The site, which launched to the public at the end of May and currently has 24,000 users, was founded and privately funded by securities attorney Lewis Schlossberg and Wall Street trader Laurence Cohen.
After signing up with their email or Facebook account, each Wall Street Magnate “apprentice trader” (your status when you first join the site) gets $100,000 in virtual money and can trade stocks listed on the New York Stock Exchange, NASDAQ or the American Stock Exchange (non-U.S. stocks can also be traded through American depositary receipts (ADR).
“The thought of being a Wall Street trader is really exciting, but it seems complicated because there are barriers to entry,” says Cohen. “Lew and I talked about this and saw that there was really nothing out there that lets people trade in an easy and fun way that is also accessible.
Though there are other fantasy trading communities, Schlossberg and Cohen say Wall Street Magnate sets itself apart by offering a vast array of real-time data. A dashboard displays your portfolio’s performance, dividends and splits, shows your trading history and tracks securities you are keeping an eye on. Tabs for hot stocks and financial news (piped in from Yahoo! Finance, Reuters, CNN Money and the Wall Street Journal) and a ticker with the latest trades made on Wall Street Magnate give users the information they need to keep up with the stock market. Pop-up information boxes walk newbies through the trading process and the site avoids confusing jargon.

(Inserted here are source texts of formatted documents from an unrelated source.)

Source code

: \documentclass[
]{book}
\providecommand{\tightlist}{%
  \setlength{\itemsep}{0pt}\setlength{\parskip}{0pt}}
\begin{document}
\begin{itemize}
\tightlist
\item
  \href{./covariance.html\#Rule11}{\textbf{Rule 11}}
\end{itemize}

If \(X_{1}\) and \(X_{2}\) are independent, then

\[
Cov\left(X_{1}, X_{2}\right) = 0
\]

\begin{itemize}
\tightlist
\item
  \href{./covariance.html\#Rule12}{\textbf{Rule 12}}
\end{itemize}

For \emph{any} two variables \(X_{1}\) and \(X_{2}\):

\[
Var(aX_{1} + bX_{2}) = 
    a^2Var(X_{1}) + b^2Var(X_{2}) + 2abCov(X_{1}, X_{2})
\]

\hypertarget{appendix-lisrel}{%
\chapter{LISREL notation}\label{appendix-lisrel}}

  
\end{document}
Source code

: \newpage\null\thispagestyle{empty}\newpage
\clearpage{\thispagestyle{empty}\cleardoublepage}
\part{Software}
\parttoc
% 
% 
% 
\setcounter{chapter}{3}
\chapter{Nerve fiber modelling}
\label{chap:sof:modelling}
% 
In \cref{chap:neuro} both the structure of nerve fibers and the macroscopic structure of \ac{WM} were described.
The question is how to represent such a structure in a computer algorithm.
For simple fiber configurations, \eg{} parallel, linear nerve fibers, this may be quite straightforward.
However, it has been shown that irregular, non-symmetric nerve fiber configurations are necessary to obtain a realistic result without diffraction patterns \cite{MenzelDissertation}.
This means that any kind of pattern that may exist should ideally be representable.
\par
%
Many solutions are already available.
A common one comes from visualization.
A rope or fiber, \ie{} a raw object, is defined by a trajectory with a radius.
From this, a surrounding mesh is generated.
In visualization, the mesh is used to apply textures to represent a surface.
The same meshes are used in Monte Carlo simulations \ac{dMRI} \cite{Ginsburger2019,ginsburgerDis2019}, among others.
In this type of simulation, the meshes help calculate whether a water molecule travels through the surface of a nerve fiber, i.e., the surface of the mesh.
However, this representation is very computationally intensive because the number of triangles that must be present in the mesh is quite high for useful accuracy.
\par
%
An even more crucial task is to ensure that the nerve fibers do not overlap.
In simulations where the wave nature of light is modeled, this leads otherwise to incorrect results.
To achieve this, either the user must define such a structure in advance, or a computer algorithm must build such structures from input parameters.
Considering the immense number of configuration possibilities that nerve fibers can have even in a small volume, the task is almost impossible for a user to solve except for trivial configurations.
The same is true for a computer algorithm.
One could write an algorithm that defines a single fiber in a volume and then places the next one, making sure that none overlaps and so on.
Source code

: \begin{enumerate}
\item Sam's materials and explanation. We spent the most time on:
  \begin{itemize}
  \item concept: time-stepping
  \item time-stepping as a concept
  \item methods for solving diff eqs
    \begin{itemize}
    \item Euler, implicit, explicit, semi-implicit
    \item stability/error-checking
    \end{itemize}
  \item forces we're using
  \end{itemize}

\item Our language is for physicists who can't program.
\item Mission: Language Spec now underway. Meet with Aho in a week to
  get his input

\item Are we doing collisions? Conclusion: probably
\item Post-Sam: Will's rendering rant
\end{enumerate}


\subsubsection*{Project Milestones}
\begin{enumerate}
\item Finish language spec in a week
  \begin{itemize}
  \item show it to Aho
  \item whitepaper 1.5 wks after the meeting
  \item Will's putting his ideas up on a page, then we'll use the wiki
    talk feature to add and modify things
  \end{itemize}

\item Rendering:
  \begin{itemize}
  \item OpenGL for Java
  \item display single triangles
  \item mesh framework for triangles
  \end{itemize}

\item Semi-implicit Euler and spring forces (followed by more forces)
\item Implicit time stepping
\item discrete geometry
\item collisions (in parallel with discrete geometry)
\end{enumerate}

The site was in open beta for a year as its development team refined Wall Street Magnate’s programming to ensure that the trading stimulation and updates ran smoothly. During that time, Schlossberg and Cohen reached out to school trading clubs. The University of Illinois created a club to compete against other groups and trade collaboratively, while a finance club at Kansas State University held an internal competition on the site.
Another one of Wall Street Magnate’s features is sortable spreadsheets that allow users to track and analyze their trading history and can be exported to Microsoft Excel. The site’s founders say one of Wall Street Magnate’s beta users, a stock broker who wanted to get into the buyside, landed a new job by printing out a detailed history of his impressive history over 1,400 trades and bringing it into an interview with a proprietary trading firm.
“If you are in college and thinking about whether or not you want to be a trader, our site is one way to perfect the craft without losing money. My background is a trader on Wall Street and I lost money. That’s one way to learn,” says Cohen. “But if I was in college and had something like this to practice with, what an amazing advantage that would have been, being able to learn by trial and error without actually using real money.”